--- DATASET RECORDS ---

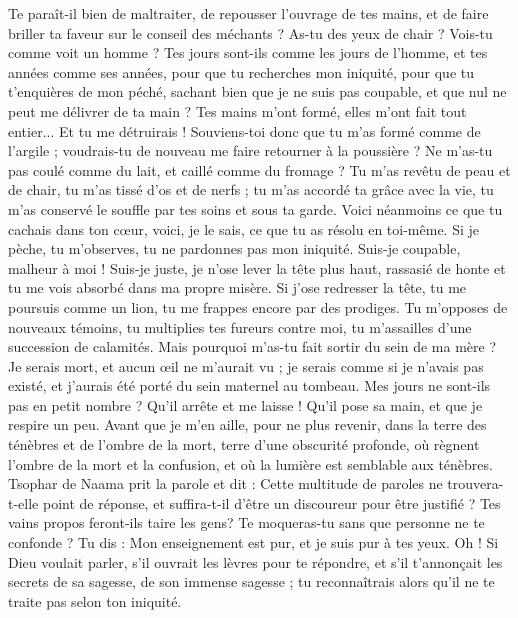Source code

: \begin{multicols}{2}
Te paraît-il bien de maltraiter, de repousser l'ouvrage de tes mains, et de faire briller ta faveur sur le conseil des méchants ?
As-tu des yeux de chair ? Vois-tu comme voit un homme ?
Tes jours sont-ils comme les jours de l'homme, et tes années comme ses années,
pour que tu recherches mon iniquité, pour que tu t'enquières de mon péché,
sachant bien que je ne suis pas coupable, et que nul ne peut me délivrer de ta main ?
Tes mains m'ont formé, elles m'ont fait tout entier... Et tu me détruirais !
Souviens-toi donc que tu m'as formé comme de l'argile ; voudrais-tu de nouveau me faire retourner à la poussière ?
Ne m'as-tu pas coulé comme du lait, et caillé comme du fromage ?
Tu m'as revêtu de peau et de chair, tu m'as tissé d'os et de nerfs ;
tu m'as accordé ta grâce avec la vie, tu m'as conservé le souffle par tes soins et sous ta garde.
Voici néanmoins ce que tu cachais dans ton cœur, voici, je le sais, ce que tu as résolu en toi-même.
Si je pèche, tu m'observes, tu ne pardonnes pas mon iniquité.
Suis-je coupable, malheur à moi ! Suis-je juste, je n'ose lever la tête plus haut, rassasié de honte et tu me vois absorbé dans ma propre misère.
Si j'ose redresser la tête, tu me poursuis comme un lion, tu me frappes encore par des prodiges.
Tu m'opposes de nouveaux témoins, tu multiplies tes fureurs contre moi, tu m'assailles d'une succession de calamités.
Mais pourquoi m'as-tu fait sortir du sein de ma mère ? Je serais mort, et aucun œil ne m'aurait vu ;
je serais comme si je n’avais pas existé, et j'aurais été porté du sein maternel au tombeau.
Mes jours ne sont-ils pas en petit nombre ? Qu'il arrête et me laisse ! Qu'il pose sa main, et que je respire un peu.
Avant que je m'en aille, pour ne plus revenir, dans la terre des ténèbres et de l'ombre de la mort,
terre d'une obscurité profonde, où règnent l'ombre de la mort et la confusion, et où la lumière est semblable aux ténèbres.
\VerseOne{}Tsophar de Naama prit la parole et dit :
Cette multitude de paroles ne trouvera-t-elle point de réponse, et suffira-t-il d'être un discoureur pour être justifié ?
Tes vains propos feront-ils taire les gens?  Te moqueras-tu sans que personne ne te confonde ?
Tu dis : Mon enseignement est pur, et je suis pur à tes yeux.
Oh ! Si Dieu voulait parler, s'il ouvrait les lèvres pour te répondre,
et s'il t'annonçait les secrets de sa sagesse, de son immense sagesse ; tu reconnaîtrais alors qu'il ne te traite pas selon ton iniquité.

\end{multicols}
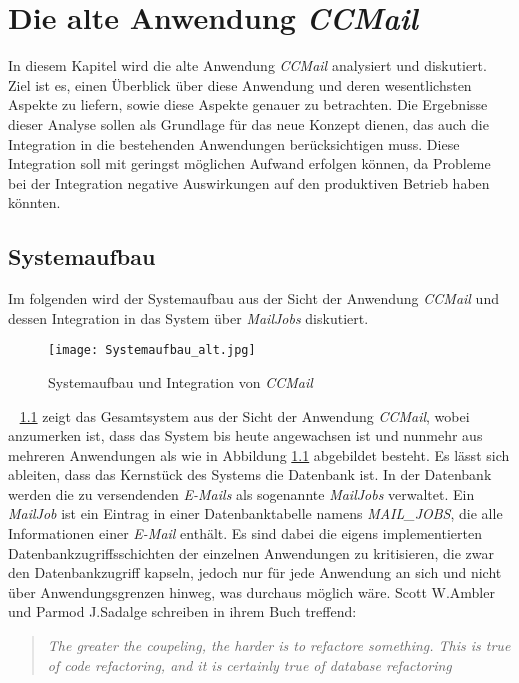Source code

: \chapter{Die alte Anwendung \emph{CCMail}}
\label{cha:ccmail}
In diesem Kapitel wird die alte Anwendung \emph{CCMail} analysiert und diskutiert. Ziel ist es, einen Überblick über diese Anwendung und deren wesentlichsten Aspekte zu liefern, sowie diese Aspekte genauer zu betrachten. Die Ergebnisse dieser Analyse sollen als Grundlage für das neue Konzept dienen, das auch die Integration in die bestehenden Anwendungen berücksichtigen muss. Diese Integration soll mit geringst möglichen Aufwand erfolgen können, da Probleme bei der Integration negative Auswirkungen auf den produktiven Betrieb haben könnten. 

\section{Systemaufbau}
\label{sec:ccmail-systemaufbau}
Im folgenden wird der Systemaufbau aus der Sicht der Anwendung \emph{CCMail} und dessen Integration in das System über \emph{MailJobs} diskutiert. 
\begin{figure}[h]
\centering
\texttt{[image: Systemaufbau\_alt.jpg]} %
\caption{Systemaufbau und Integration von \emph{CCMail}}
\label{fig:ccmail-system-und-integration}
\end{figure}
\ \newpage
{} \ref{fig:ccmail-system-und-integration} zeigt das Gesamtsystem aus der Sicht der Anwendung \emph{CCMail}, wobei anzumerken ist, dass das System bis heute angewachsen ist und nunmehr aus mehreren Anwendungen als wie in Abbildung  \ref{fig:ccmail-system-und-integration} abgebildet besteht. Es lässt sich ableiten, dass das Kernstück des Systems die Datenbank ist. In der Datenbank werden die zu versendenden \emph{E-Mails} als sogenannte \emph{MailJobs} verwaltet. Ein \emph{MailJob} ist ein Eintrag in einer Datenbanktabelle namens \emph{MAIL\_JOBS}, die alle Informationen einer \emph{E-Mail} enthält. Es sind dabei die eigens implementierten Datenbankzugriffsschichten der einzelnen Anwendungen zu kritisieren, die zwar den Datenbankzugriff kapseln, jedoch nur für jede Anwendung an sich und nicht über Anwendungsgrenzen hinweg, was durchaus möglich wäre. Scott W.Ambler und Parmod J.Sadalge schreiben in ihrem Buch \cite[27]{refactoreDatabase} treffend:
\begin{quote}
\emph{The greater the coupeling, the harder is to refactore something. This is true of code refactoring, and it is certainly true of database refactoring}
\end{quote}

---

- **EXERCISE**
Give again, exactly, the lines starting at the first entry above and ending at the line with "tu m'as accordé"; please leave pictures out.

- **RESPONSE AREA**
Source code

: \begin{multicols}{2}
Te paraît-il bien de maltraiter, de repousser l'ouvrage de tes mains, et de faire briller ta faveur sur le conseil des méchants ?
As-tu des yeux de chair ? Vois-tu comme voit un homme ?
Tes jours sont-ils comme les jours de l'homme, et tes années comme ses années,
pour que tu recherches mon iniquité, pour que tu t'enquières de mon péché,
sachant bien que je ne suis pas coupable, et que nul ne peut me délivrer de ta main ?
Tes mains m'ont formé, elles m'ont fait tout entier... Et tu me détruirais !
Souviens-toi donc que tu m'as formé comme de l'argile ; voudrais-tu de nouveau me faire retourner à la poussière ?
Ne m'as-tu pas coulé comme du lait, et caillé comme du fromage ?
Tu m'as revêtu de peau et de chair, tu m'as tissé d'os et de nerfs ;
tu m'as accordé ta grâce avec la vie, tu m'as conservé le souffle par tes soins et sous ta garde.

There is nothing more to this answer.